この歌は、柿本人麻呂の五〇一から五〇三歌を受けて詠われたものである。

「柿本朝臣人麻呂歌三首」<柿本朝臣人麻呂が歌三首>をみてみよう。

 

◆未通女等之 袖振山乃 水垣之 久時従 憶寸吾者

             (柿本人麻呂 巻四 五〇一)

 

≪書き下し≫未通女等(をとめら)が袖(そで)布留山(ふるやま)の瑞垣(みづかき)の久しき時ゆ思ひき我(わ)れは

 

(訳)おとめが袖を振る、その布留山の瑞々(みずみず)しい垣根が大昔からあるように、ずっとずっと前から久しいこと、あの人のことを思ってきた、この私は。(同上)

(注)みづかき【瑞垣】名詞:みずみずしく美しい、りっぱな垣根。神社や皇居などに巡らした垣根をたたえていう。※のちに「みづがき」とも。(Weblio古語辞典 学研全訳古語辞典)

(注)「未通女等(をとめら)が袖(そで)」が「布留(ふる)」を起こし、「未通女等(をとめら)が袖(そで)布留山(ふるやま)の瑞垣(みづかき)の」が「久しき」を起こす、二重の序になっている。

(注)「思ひき」の対象は「未通女 (をとめ)」

 

◆夏野去 小壯鹿之角乃 束間毛 妹之心乎 忘而念哉

             (柿本人麻呂 巻四 五〇二)

 

≪書き下し≫夏野行く小鹿(をしか)の角の束(つか)の間も妹(いも)が心を忘れて思(おも)へや

 

(訳)草深い夏の野を行く鹿の、生えたての角の短かさではないが、そのほんのちょっとの間もあの子のことを思い忘れることなどあろうか。(同上)

(注)「夏野行く小鹿(をしか)の角の」は、「束(つか)の間」を起こす。鹿の角は夏の初めに生える。

 

◆珠衣乃 狭藍左謂沉 家妹尓 物不語来而 思金津裳

              (柿本人麻呂 巻四 五〇三)

 

≪書き下し≫玉衣(たまきぬ)のさゐさゐしづみ家の妹に物言はず来(き)にて思ひかねつも

 

(訳)玉衣のさわめきではないが、門出のざわめきが鎮まってみると、家に残したあの子に何も言わないで来たような気持ちで心残りに堪えきれない。(同上)

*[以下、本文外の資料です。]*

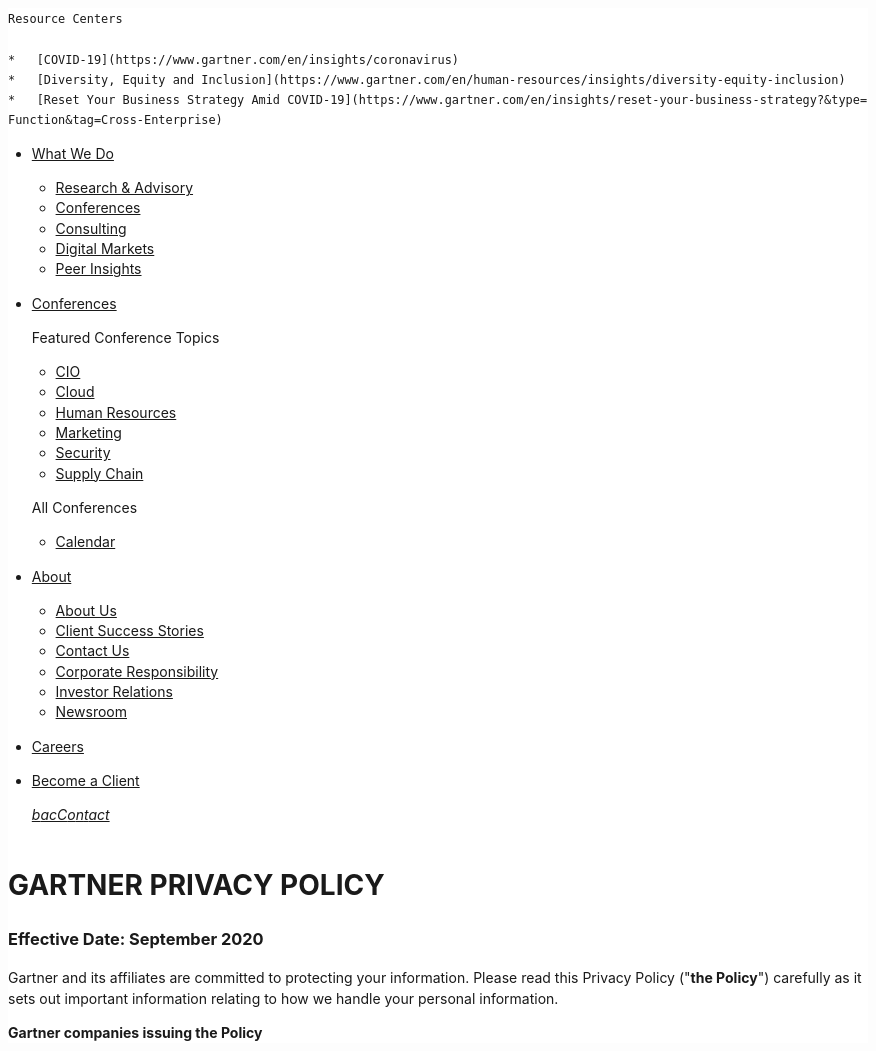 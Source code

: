     Resource Centers
    
    *   [COVID-19](https://www.gartner.com/en/insights/coronavirus)
    *   [Diversity, Equity and Inclusion](https://www.gartner.com/en/human-resources/insights/diversity-equity-inclusion)
    *   [Reset Your Business Strategy Amid COVID-19](https://www.gartner.com/en/insights/reset-your-business-strategy?&type=Function&tag=Cross-Enterprise)
    
*   [What We Do](#)
    
    *   [Research & Advisory](https://www.gartner.com/en/products)
    *   [Conferences](https://www.gartner.com/en/conferences/calendar)
    *   [Consulting](https://www.gartner.com/en/consulting)
    *   [Digital Markets](https://www.gartner.com/en/digital-markets)
    *   [Peer Insights](https://www.gartner.com/reviews/home)
    
*   [Conferences](#)
    
    Featured Conference Topics
    
    *   [CIO](https://www.gartner.com/en/conferences/hub/cio-conferences)
    *   [Cloud](https://www.gartner.com/en/conferences/hub/cloud-conferences)
    *   [Human Resources](https://www.gartner.com/en/conferences/hub/hr-conferences)
    *   [Marketing](https://www.gartner.com/en/conferences/hub/marketing-conferences)
    *   [Security](https://www.gartner.com/en/conferences/hub/security-conferences)
    *   [Supply Chain](https://www.gartner.com/en/conferences/hub/supply-chain-conferences)
    
    All Conferences
    
    *   [Calendar](https://www.gartner.com/en/conferences/calendar)
    
*   [About](#)
    
    *   [About Us](https://www.gartner.com/en/about)
    *   [Client Success Stories](https://www.gartner.com/en/customer-success-stories)
    *   [Contact Us](https://www.gartner.com/en/contact/general-contacts)
    *   [Corporate Responsibility](https://www.gartner.com/en/about/corporate-responsibility)
    *   [Investor Relations](https://investor.gartner.com/home/default.aspx)
    *   [Newsroom](https://www.gartner.com/en/newsroom)
    
*   [Careers](https://jobs.gartner.com/)

*   [Become a Client](https://www.gartner.com/en/become-a-client?bacCtaId=bacTopNavCtaBecomeAClient)
    
    [$bacContact$](tel:/$bacContact$)
    

GARTNER PRIVACY POLICY
======================

### Effective Date: September 2020

Gartner and its affiliates are committed to protecting your information. Please read this Privacy Policy ("**the Policy**") carefully as it sets out important information relating to how we handle your personal information.

**Gartner companies issuing the Policy**
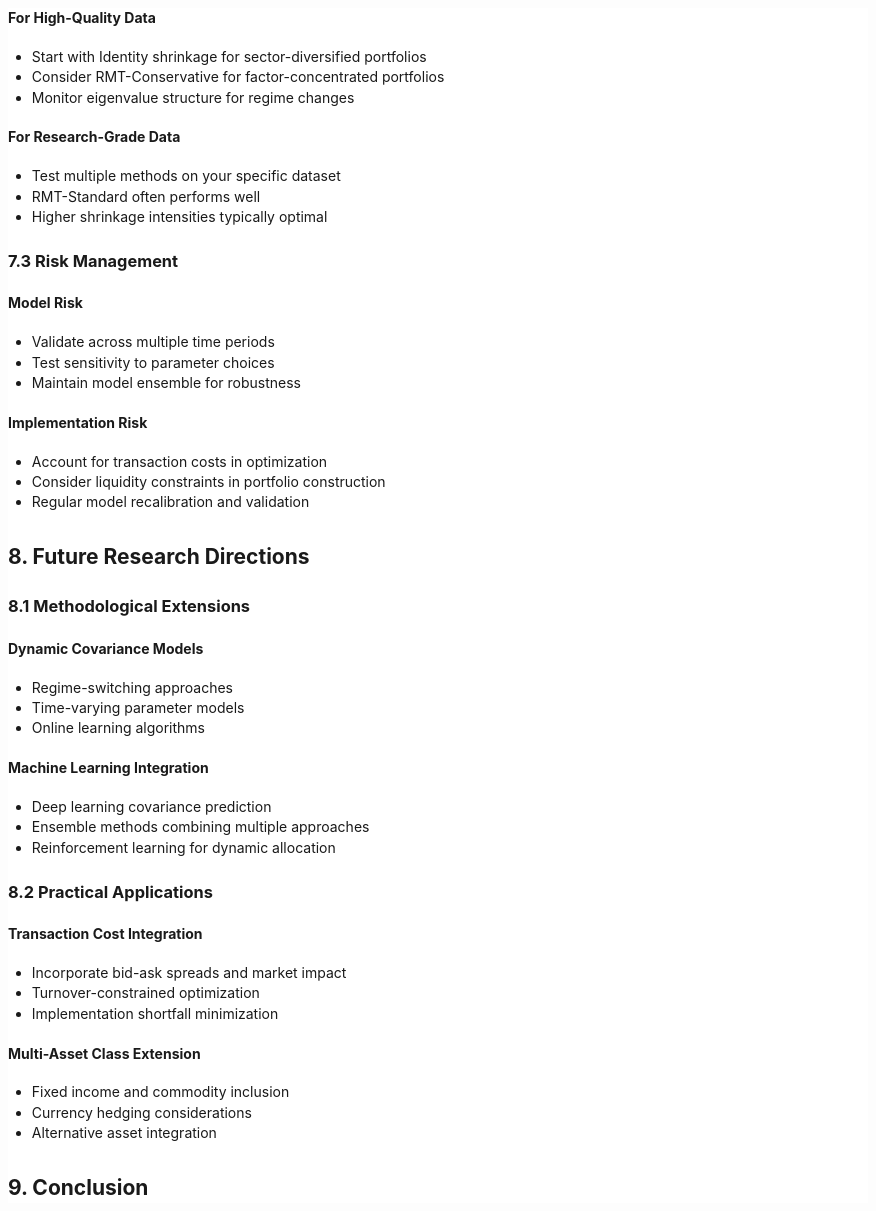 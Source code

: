 #### For High-Quality Data
- Start with Identity shrinkage for sector-diversified portfolios
- Consider RMT-Conservative for factor-concentrated portfolios
- Monitor eigenvalue structure for regime changes

#### For Research-Grade Data
- Test multiple methods on your specific dataset
- RMT-Standard often performs well
- Higher shrinkage intensities typically optimal

### 7.3 Risk Management

#### Model Risk
- Validate across multiple time periods
- Test sensitivity to parameter choices
- Maintain model ensemble for robustness

#### Implementation Risk
- Account for transaction costs in optimization
- Consider liquidity constraints in portfolio construction
- Regular model recalibration and validation

## 8. Future Research Directions

### 8.1 Methodological Extensions

#### Dynamic Covariance Models
- Regime-switching approaches
- Time-varying parameter models
- Online learning algorithms

#### Machine Learning Integration
- Deep learning covariance prediction
- Ensemble methods combining multiple approaches
- Reinforcement learning for dynamic allocation

### 8.2 Practical Applications

#### Transaction Cost Integration
- Incorporate bid-ask spreads and market impact
- Turnover-constrained optimization
- Implementation shortfall minimization

#### Multi-Asset Class Extension
- Fixed income and commodity inclusion
- Currency hedging considerations
- Alternative asset integration

## 9. Conclusion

(注)たまぎぬの【玉衣の】分類枕詞:玉で飾った衣服の衣(きぬ)ずれの音から「さゐさゐ(=ざわざわという音)」にかかる。「たまきぬの」とも。(学研)

(注)さゐさゐ>さゐさゐし【騒騒し】形容詞:さわさわと音がする。※「さゐさゐ」は擬音語。(学研)

 

 墨坂神社の境内に車を止め、歌碑を探す。境内や参道、拝殿前等探すが見つからない。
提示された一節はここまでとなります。